# Looking for an old plow truck in Central Maine



## mercer_me

I'm looking for a plow truck in Central Maine. It doesn't need to take a sticker I just need to plow my own driveway. I would like to buy a 1/2 ton 1987 or older Chevy or GMC with a 7.5' or 8' Fisher plow. It must run and work well. I have ca$h. I will buy a Ford or Dodge if it's a good deal.


----------



## bribrius

heres one


----------



## theplowmeister

Try the used plow thread further down on the page.


----------



## SnoFarmer

I'll take it......:waving:

nice m37


----------



## Mustang1970

just noticed a neighbor selling his older chevy with a fisher.. it's in Gardiner


----------



## gwnorth23

Check out Maine Craigslist, I just did a quick search under the Cars & Trucks using the keyword "plow" and came up with a couple of pages of results.

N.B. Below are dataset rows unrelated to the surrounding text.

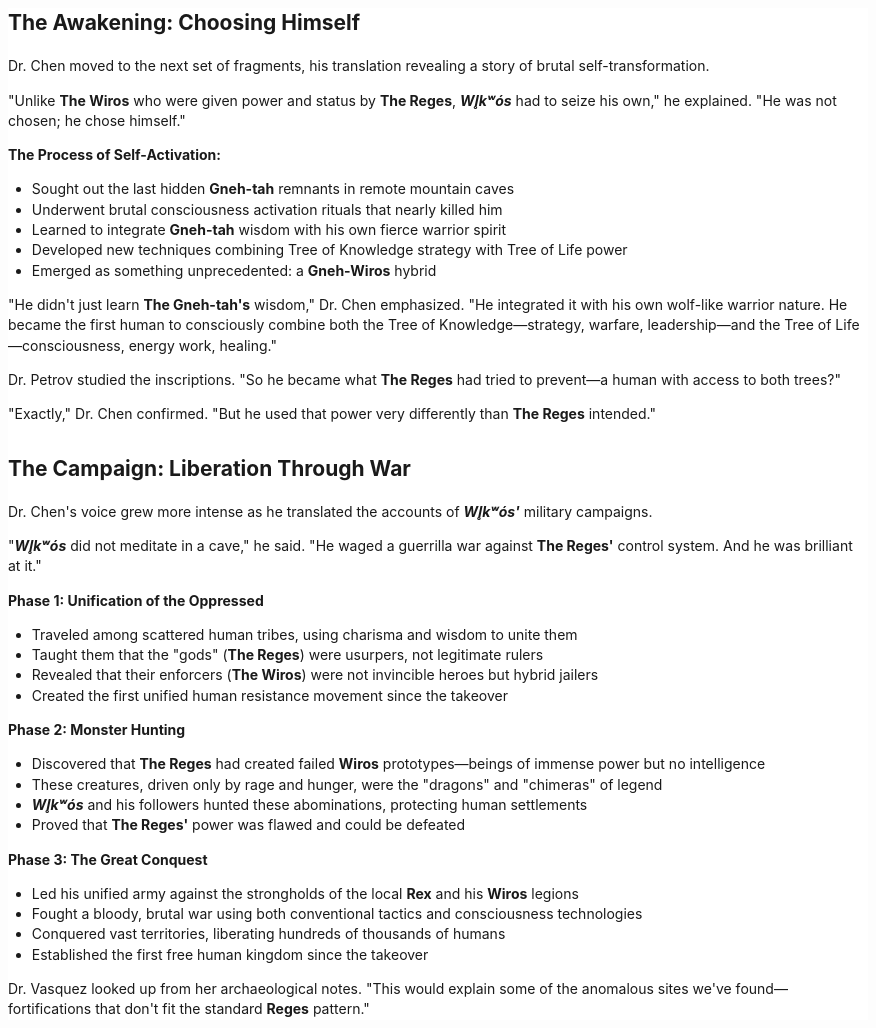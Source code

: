 ## The Awakening: Choosing Himself

Dr. Chen moved to the next set of fragments, his translation revealing a story of brutal self-transformation.

"Unlike **The Wiros** who were given power and status by **The Reges**, ***Wl̥kʷós*** had to seize his own," he explained. "He was not chosen; he chose himself."

**The Process of Self-Activation:**
- Sought out the last hidden **Gneh-tah** remnants in remote mountain caves
- Underwent brutal consciousness activation rituals that nearly killed him
- Learned to integrate **Gneh-tah** wisdom with his own fierce warrior spirit
- Developed new techniques combining Tree of Knowledge strategy with Tree of Life power
- Emerged as something unprecedented: a **Gneh-Wiros** hybrid

"He didn't just learn **The Gneh-tah's** wisdom," Dr. Chen emphasized. "He integrated it with his own wolf-like warrior nature. He became the first human to consciously combine both the Tree of Knowledge—strategy, warfare, leadership—and the Tree of Life—consciousness, energy work, healing."

Dr. Petrov studied the inscriptions. "So he became what **The Reges** had tried to prevent—a human with access to both trees?"

"Exactly," Dr. Chen confirmed. "But he used that power very differently than **The Reges** intended."

## The Campaign: Liberation Through War

Dr. Chen's voice grew more intense as he translated the accounts of ***Wl̥kʷós'*** military campaigns.

"***Wl̥kʷós*** did not meditate in a cave," he said. "He waged a guerrilla war against **The Reges'** control system. And he was brilliant at it."

**Phase 1: Unification of the Oppressed**
- Traveled among scattered human tribes, using charisma and wisdom to unite them
- Taught them that the "gods" (**The Reges**) were usurpers, not legitimate rulers
- Revealed that their enforcers (**The Wiros**) were not invincible heroes but hybrid jailers
- Created the first unified human resistance movement since the takeover

**Phase 2: Monster Hunting**
- Discovered that **The Reges** had created failed **Wiros** prototypes—beings of immense power but no intelligence
- These creatures, driven only by rage and hunger, were the "dragons" and "chimeras" of legend
- ***Wl̥kʷós*** and his followers hunted these abominations, protecting human settlements
- Proved that **The Reges'** power was flawed and could be defeated

**Phase 3: The Great Conquest**
- Led his unified army against the strongholds of the local **Rex** and his **Wiros** legions
- Fought a bloody, brutal war using both conventional tactics and consciousness technologies
- Conquered vast territories, liberating hundreds of thousands of humans
- Established the first free human kingdom since the takeover

Dr. Vasquez looked up from her archaeological notes. "This would explain some of the anomalous sites we've found—fortifications that don't fit the standard **Reges** pattern."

I have used Craigslist for everything from Outboards, my plow, kids stuff, skis etc and I think it usually has a good selection of everything.


----------



## TEX

2nd that craigs list is great


----------



## plowguy43

Mustang1970;609039 said:


> just noticed a neighbor selling his older chevy with a fisher.. it's in Gardiner


Do you know how much he wants?


----------



## Mustang1970

plowguy43;612166 said:


> Do you know how much he wants?


no I don't. however I was up in North Anson yesterday and on my drive up I saw a couple "yard" trucks on 104/139 in Fairfield.

if you were heading toward Waterville on 139/104 it was on the left up on a hill in someone's front yard with a for sale sign in front of it. just before 139 split's off toward the truck stop.


----------